Thursday, July 30, 2009
St. Louis and Indianapolis
We drove to Terre Haute, Indiana, after the feis was over and stayed the night there. For the second night in a row, Reese got to go swimming (Mom took her swimming Friday night to try and get some of her energy out, seeing as she'd been in the car all day). I went with Mom and Reese and we played in the pool for a while. Reese "swam" between Mom and I (a distance of maybe 2 feet and someone's hands were on her the whole time), and she hopped from the ladders into our arms. The pool in Terre Haute was 4 foot deep at it's deepest. So not too bad. Taller than Reese, yes, but Mom and I didn't have to worry about accidentally stepping in too deep water.

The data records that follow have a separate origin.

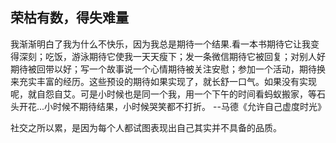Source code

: ## 荣枯有数，得失难量
我渐渐明白了我为什么不快乐，因为我总是期待一个结果.看一本书期待它让我变得深刻；吃饭，游泳期待它使我一天天瘦下；发一条微信期待它被回复；对别人好期待被回带以好；写一个故事说一个心情期待被关注安慰；参加一个活动，期待换来充实丰富的经历。这些预设的期待如果实现了，就长舒一口气。如果没有实现呢，就自怨自艾。可是小时候也是同一个我，用一个下午的时间看蚂蚁搬家，等石头开花...小时候不期待结果，小时候哭笑都不打折。           --马德《允许自己虚度时光》

社交之所以累，是因为每个人都试图表现出自己其实并不具备的品质。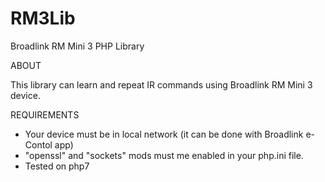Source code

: # RM3Lib
Broadlink RM Mini 3 PHP Library

  ABOUT

This library can learn and repeat IR commands using Broadlink RM Mini 3 device.

  REQUIREMENTS

 - Your device must be in local network (it can be done with Broadlink e-Contol app)
 - "openssl" and "sockets" mods must me enabled in your php.ini file.
 - Tested on php7

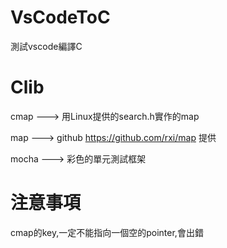 # VsCodeToC
測試vscode編譯C


# Clib

cmap ---> 用Linux提供的search.h實作的map

map ---> github https://github.com/rxi/map 提供

mocha ---> 彩色的單元測試框架

# 注意事項

cmap的key,一定不能指向一個空的pointer,會出錯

The next day, we went up to Indianapolis to go see the King Tut exhibit at the Indianapolis Children's Museum. If you get a chance to see King Tut, you really should (no, King Tut is not in the exhibit, but there is a lot of nifty things from his tomb), but I don't recommend bringing young children. If they can't respect it, they shouldn't be there, in my opinion. One kid in our showing touched a statue and set off alarms, and I got to listen to a couple of kids giggle and be generally disrespectful because some of the statues had nudity in them. I wouldn't take Reese, she would've been a huge pain and Dad and I wouldn't have been able to enjoy it. But seeing as it was in a children's museum, Mom was able to take Reese to explore while Dad and I went through the exhibit. With Reese's attention span being roughly a grand 10 seconds for most things, they went through 3 floors in the period it took us to do 1 exhibit. Some variety of the exhibit is in Indianapolis, San Francisco, and Toronto right now (or, in Toronto's case, will be soon). It's been in Chicago and Dallas, that I know of.

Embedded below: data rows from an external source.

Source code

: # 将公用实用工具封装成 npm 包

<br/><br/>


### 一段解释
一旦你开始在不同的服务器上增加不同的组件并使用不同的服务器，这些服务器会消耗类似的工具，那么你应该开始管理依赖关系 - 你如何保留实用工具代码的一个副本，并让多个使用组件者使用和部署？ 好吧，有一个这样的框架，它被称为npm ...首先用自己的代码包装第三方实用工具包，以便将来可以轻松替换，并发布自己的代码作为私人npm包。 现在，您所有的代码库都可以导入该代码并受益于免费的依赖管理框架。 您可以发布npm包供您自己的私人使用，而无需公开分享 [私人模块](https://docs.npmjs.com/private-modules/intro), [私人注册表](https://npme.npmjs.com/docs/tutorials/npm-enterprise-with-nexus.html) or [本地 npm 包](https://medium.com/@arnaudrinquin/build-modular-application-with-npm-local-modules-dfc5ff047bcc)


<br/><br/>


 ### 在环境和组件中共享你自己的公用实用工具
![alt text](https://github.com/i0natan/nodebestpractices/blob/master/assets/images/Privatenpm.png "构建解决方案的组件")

The Children's Museum is awesome. It's the world's largest, 5 stories total. The vast majority of it is hands-on and what isn't is, logically, behind glass. Or in the case of the Tut exhibit, set aside. Reese had a good time. She doesn't get to go many places where she's free to touch as she pleases. It's a rarity to be able to just let a kid wander and touch (under supervision, of course) without worrying that they'll break it, drop it, or otherwise harm it. Or themselves. It has a carousel from the late 1800s, early 1900s. It's been redone and is functional again. It's a dollar a person, but Reese loved it.